Listed records:
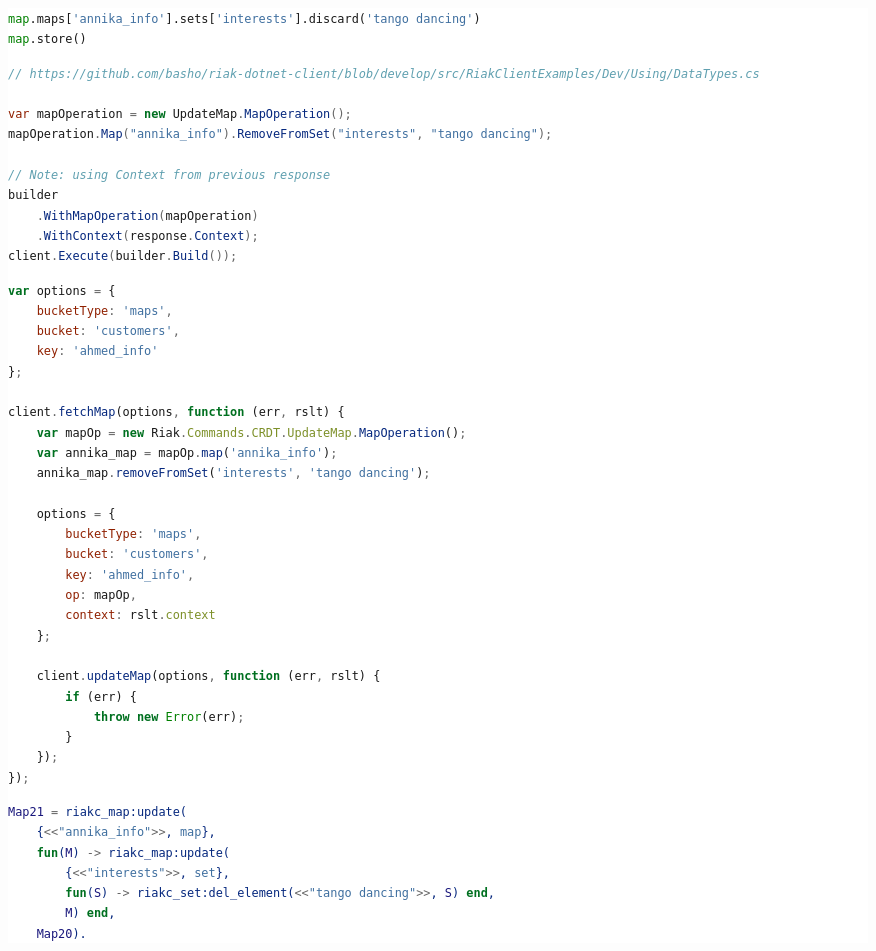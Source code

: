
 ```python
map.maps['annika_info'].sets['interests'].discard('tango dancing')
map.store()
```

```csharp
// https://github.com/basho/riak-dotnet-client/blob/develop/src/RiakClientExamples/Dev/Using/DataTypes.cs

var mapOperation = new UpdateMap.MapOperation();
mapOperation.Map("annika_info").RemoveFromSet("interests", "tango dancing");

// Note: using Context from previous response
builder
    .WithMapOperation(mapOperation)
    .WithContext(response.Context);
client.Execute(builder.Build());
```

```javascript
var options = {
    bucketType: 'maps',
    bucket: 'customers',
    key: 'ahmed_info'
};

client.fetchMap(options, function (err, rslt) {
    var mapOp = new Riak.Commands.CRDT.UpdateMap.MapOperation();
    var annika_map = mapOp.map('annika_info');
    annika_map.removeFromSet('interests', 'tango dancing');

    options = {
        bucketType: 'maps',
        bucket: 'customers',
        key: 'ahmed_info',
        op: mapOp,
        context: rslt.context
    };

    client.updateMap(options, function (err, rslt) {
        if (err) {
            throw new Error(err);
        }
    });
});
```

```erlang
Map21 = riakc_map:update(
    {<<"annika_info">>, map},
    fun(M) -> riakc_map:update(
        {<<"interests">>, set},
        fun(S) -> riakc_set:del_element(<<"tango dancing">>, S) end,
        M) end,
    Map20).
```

Task to complete: Among the lines above, find those holding "dancing" and copy each one.

Expected answer:
map.maps['annika_info'].sets['interests'].discard('tango dancing')
mapOperation.Map("annika_info").RemoveFromSet("interests", "tango dancing");
    annika_map.removeFromSet('interests', 'tango dancing');
        fun(S) -> riakc_set:del_element(<<"tango dancing">>, S) end,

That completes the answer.